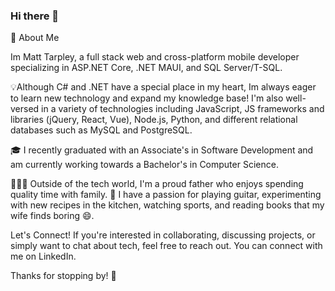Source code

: ### Hi there 👋

<!--
**tarpleyMatthew/tarpleyMatthew** is a ✨ _special_ ✨ repository because its `README.md` (this file) appears on your GitHub profile.

Here are some ideas to get you started:

- 🔭 I’m currently working on ...
- 🌱 I’m currently learning ...
- 👯 I’m looking to collaborate on ...
- 🤔 I’m looking for help with ...
- 💬 Ask me about ...
- 📫 How to reach me: ...
- 😄 Pronouns: ...
- ⚡ Fun fact: ...
-->
🚀 About Me

Im Matt Tarpley, a full stack web and cross-platform mobile developer specializing in ASP.NET Core, .NET MAUI, and SQL Server/T-SQL.
 
💡Although C# and .NET have a special place in my heart, Im always eager to learn new technology and expand my knowledge base! I'm 
also well-versed in a variety of technologies including JavaScript, JS frameworks and libraries (jQuery, React, Vue), Node.js, Python, 
and different relational databases such as MySQL and PostgreSQL.

🎓 I recently graduated with an Associate's in Software Development and am currently working towards a Bachelor's in Computer Science.

👨‍👧‍👦 Outside of the tech world, I'm a proud father who enjoys spending quality time with family.
🎸 I have a passion for playing guitar, experimenting with new recipes in the kitchen, watching sports, and reading books that my wife finds boring 😄.

Let's Connect!
If you're interested in collaborating, discussing projects, or simply want to chat about tech, feel free to reach out. You can connect with me on LinkedIn.

Thanks for stopping by! 🌟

○ ○ ○

### Task instructions
Could you print the lines of the records above from the one containing "Let's Connect!" through the last, exactly and with no additions?

### Completed task
Let's Connect!
If you're interested in collaborating, discussing projects, or simply want to chat about tech, feel free to reach out. You can connect with me on LinkedIn.

Thanks for stopping by! 🌟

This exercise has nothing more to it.